Commento a cura di Enrico Murgia
Nella celebrazione dell’eucaristia, proprio all’inizio, la Chiesa, da sempre ci invita a riconoscere davanti a Dio di essere tutti peccatori e come il pubblicano al tempio, (così recita una delle formule penitenziali del Messale) aprire il palmo della mano battendoci il petto in segno di pentimento.
È lo Spirito Santo ad aprire gli occhi del nostro cuore perché possiamo riconoscere le nostre colpe alla luce della parola di Gesù.
È lo stesso Gesù che ci invita tutti, buoni e cattivi, alla sua mensa raccogliendoci dai crocicchi delle vie del mondo (cfr. Mt 22,9-10).
Tra le situazioni che rendono simili i partecipanti all’assemblea eucaristica, almeno due sono primari, decisivi e fondamentali: sono tutti peccatori e a tutti Dio fa dono della sua misericordia.
Non è male ricordarlo prima di recarci dal fratello per la correzione fraterna.
Essere fratelli significa essere responsabili. Nella comunione tra fratelli si esprime l’amore che non è mosso dal desiderio di possedere, ma di appartenere e di assumere l’altro nella sua libertà e nel suo peccato.
La fraternità, infatti, si ha quando ciascuno scopre la propria profonda vulnerabilità e si affida; quando la parola non insiste per conquistare e vincere, ma per offrire un luogo di accoglienza e di perdono.
Il capitolo 18 di Matteo, è tradizionalmente conosciuto come «il discorso ecclesiale» e i versetti proposti per questa domenica, sono certamente tra i più difficili ed esigenti di tutto il discorso.
Vengono infatti proposte delle iniziative che non annientano, ma che recuperano «il fratello che pecca».
Sì, perché ad essere leso non è solo il singolo, ma anche la comunità.
È questa a doversi mettere in discussione, a doversi umilmente chiedere come edificarsi e come edificare il proprio fratello e la propria sorella.
Dunque, l’intento ultimo non è un procedimento disciplinare, una sanzione o una punizione, quanto piuttosto il recupero del prossimo per mezzo della riconciliazione.
Dentro questo discorso ecclesiale, Matteo offre l’indicazione del «portare» opposta a quella del giudicare.

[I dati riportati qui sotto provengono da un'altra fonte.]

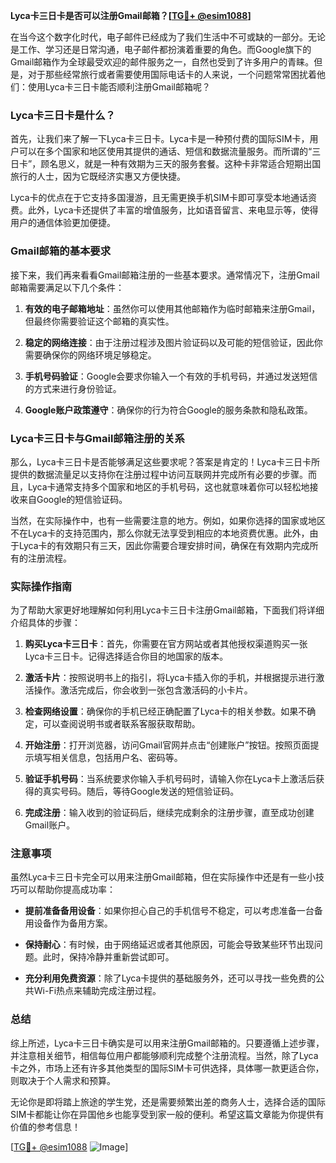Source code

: **Lyca卡三日卡是否可以注册Gmail邮箱？[[TG💪+ @esim1088](https://t.me/s/esim1088)]**

在当今这个数字化时代，电子邮件已经成为了我们生活中不可或缺的一部分。无论是工作、学习还是日常沟通，电子邮件都扮演着重要的角色。而Google旗下的Gmail邮箱作为全球最受欢迎的邮件服务之一，自然也受到了许多用户的青睐。但是，对于那些经常旅行或者需要使用国际电话卡的人来说，一个问题常常困扰着他们：使用Lyca卡三日卡能否顺利注册Gmail邮箱呢？

### Lyca卡三日卡是什么？

首先，让我们来了解一下Lyca卡三日卡。Lyca卡是一种预付费的国际SIM卡，用户可以在多个国家和地区使用其提供的通话、短信和数据流量服务。而所谓的“三日卡”，顾名思义，就是一种有效期为三天的服务套餐。这种卡非常适合短期出国旅行的人士，因为它既经济实惠又方便快捷。

Lyca卡的优点在于它支持多国漫游，且无需更换手机SIM卡即可享受本地通话资费。此外，Lyca卡还提供了丰富的增值服务，比如语音留言、来电显示等，使得用户的通信体验更加便捷。

### Gmail邮箱的基本要求

接下来，我们再来看看Gmail邮箱注册的一些基本要求。通常情况下，注册Gmail邮箱需要满足以下几个条件：

1. **有效的电子邮箱地址**：虽然你可以使用其他邮箱作为临时邮箱来注册Gmail，但最终你需要验证这个邮箱的真实性。
   
2. **稳定的网络连接**：由于注册过程涉及图片验证码以及可能的短信验证，因此你需要确保你的网络环境足够稳定。
   
3. **手机号码验证**：Google会要求你输入一个有效的手机号码，并通过发送短信的方式来进行身份验证。

4. **Google账户政策遵守**：确保你的行为符合Google的服务条款和隐私政策。

### Lyca卡三日卡与Gmail邮箱注册的关系

那么，Lyca卡三日卡是否能够满足这些要求呢？答案是肯定的！Lyca卡三日卡所提供的数据流量足以支持你在注册过程中访问互联网并完成所有必要的步骤。而且，Lyca卡通常支持多个国家和地区的手机号码，这也就意味着你可以轻松地接收来自Google的短信验证码。

当然，在实际操作中，也有一些需要注意的地方。例如，如果你选择的国家或地区不在Lyca卡的支持范围内，那么你就无法享受到相应的本地资费优惠。此外，由于Lyca卡的有效期只有三天，因此你需要合理安排时间，确保在有效期内完成所有的注册流程。

### 实际操作指南

为了帮助大家更好地理解如何利用Lyca卡三日卡注册Gmail邮箱，下面我们将详细介绍具体的步骤：

1. **购买Lyca卡三日卡**：首先，你需要在官方网站或者其他授权渠道购买一张Lyca卡三日卡。记得选择适合你目的地国家的版本。

2. **激活卡片**：按照说明书上的指引，将Lyca卡插入你的手机，并根据提示进行激活操作。激活完成后，你会收到一张包含激活码的小卡片。

3. **检查网络设置**：确保你的手机已经正确配置了Lyca卡的相关参数。如果不确定，可以查阅说明书或者联系客服获取帮助。

4. **开始注册**：打开浏览器，访问Gmail官网并点击“创建账户”按钮。按照页面提示填写相关信息，包括用户名、密码等。

5. **验证手机号码**：当系统要求你输入手机号码时，请输入你在Lyca卡上激活后获得的真实号码。随后，等待Google发送的短信验证码。

6. **完成注册**：输入收到的验证码后，继续完成剩余的注册步骤，直至成功创建Gmail账户。

### 注意事项

虽然Lyca卡三日卡完全可以用来注册Gmail邮箱，但在实际操作中还是有一些小技巧可以帮助你提高成功率：

- **提前准备备用设备**：如果你担心自己的手机信号不稳定，可以考虑准备一台备用设备作为备用方案。
  
- **保持耐心**：有时候，由于网络延迟或者其他原因，可能会导致某些环节出现问题。此时，保持冷静并重新尝试即可。

- **充分利用免费资源**：除了Lyca卡提供的基础服务外，还可以寻找一些免费的公共Wi-Fi热点来辅助完成注册过程。

### 总结

综上所述，Lyca卡三日卡确实是可以用来注册Gmail邮箱的。只要遵循上述步骤，并注意相关细节，相信每位用户都能够顺利完成整个注册流程。当然，除了Lyca卡之外，市场上还有许多其他类型的国际SIM卡可供选择，具体哪一款更适合你，则取决于个人需求和预算。

无论你是即将踏上旅途的学生党，还是需要频繁出差的商务人士，选择合适的国际SIM卡都能让你在异国他乡也能享受到家一般的便利。希望这篇文章能为你提供有价值的参考信息！

[[TG💪+ @esim1088](https://t.me/s/esim1088) ![Image](https://i.postimg.cc/4NQfJmqS/Snipaste-2025-05-13-00-14-12.png)]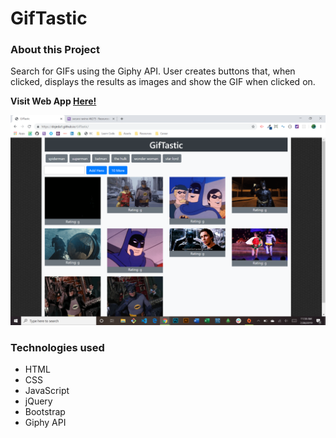 # GifTastic

### About this Project

Search for GIFs using the Giphy API. User creates buttons that, when clicked, displays the results as images and show the GIF when clicked on.

  **Visit Web App [Here!](https://dojeda1.github.io/GifTastic/)**

![Web App Image](./demo.png)

### Technologies used

* HTML
* CSS
* JavaScript
* jQuery
* Bootstrap
* Giphy API
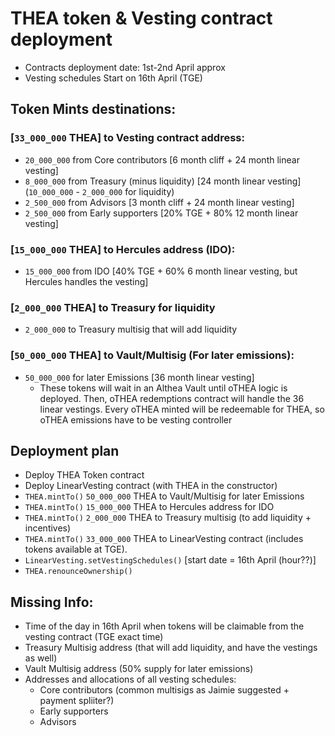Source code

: # THEA token & Vesting contract deployment
- Contracts deployment date: 1st-2nd April approx
- Vesting schedules Start on 16th April (TGE)

## Token Mints destinations:

### [`33_000_000` THEA] to Vesting contract address:
- `20_000_000` 	from Core contributors  			[6 month cliff  + 24 month linear vesting]
- `8_000_000` 	from Treasury (minus liquidity) 	[24 month linear vesting]  (`10_000_000` - `2_000_000` for liquidity)
- `2_500_000` 	from Advisors						[3 month cliff  + 24 month linear vesting]
- `2_500_000` 	from Early supporters 				[20% TGE + 80% 12 month linear vesting]

### [`15_000_000` THEA] to Hercules address (IDO):
- `15_000_000`	from IDO					[40% TGE + 60% 6 month linear vesting, but Hercules handles the vesting]

### [`2_000_000` THEA] to Treasury for liquidity 
- `2_000_000` 	to Treasury multisig that will add liquidity

### [`50_000_000` THEA] to Vault/Multisig (For later emissions):  
- `50_000_000` 	for later Emissions 		[36 month linear vesting]
	- These tokens will wait in an Althea Vault until oTHEA logic is deployed. Then, oTHEA redemptions contract will handle the 36 linear vestings. Every oTHEA minted will be redeemable for THEA, so oTHEA emissions have to be vesting controller

## Deployment plan
- Deploy THEA Token contract
- Deploy LinearVesting contract (with THEA in the constructor)
- `THEA.mintTo()` `50_000_000` THEA to Vault/Multisig for later Emissions
- `THEA.mintTo()` `15_000_000` THEA to Hercules address for IDO
- `THEA.mintTo()` `2_000_000`  THEA to Treasury multisig (to add liquidity + incentives)
- `THEA.mintTo()` `33_000_000` THEA to LinearVesting contract (includes tokens available at TGE).
- `LinearVesting.setVestingSchedules()`  [start date = 16th April (hour??)]
- `THEA.renounceOwnership()`

## Missing Info:
- Time of the day in 16th April when tokens will be claimable from the vesting contract (TGE exact time)
- Treasury Multisig address (that will add liquidity, and have the vestings as well)
- Vault Multisig address (50% supply for later emissions)
- Addresses and allocations of all vesting schedules:
	- Core contributors (common multisigs as Jaimie suggested + payment spliiter?)
	- Early supporters
	- Advisors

Responsabili gli uni degli altri per portarne vicendevolmente i pesi, con la propria storia, il proprio limite, il proprio peccato, la propria fragilità, ma con la consapevolezza che l’amore e la Grazia del Risorto quando riconosciute vincono e superano ciò che è nocivo e deleterio nella nostra vita e in quella altrui.
Il Vangelo ci aiuta a misurarci con un senso del peccato che non è detto sia immediatamente il nostro, essendo la nostra coscienza così povera.
Quando ci confrontiamo con il suo amore e con quello che lui chiede, che è sostanzialmente essere liberi dal male tanto da amare i nemici, ecco, allora capiamo, spesso dolorosamente chi siamo.
E sentiremo finalmente l’amore che ci raggiunge e ci libera. È la grazia.
Non è un caso, infatti, che il passo è collocato da Matteo dopo la parabola della pecora smarrita.
La preghiera comunitaria richiamata in conclusione, viene presentata come concordia ritrovata, come l’essere d’accordo, all’unisono appunto.
Si comprende meglio allora, come, in definitiva, ciò che conta è l’amore e le leggi della comunità ecclesiale hanno veramente senso solo se ispirate dall’amore che riceviamo da Dio, e non da quello apparente che pensiamo di procurarci autonomamente e che finisce spesso per rivelarsi egoistico.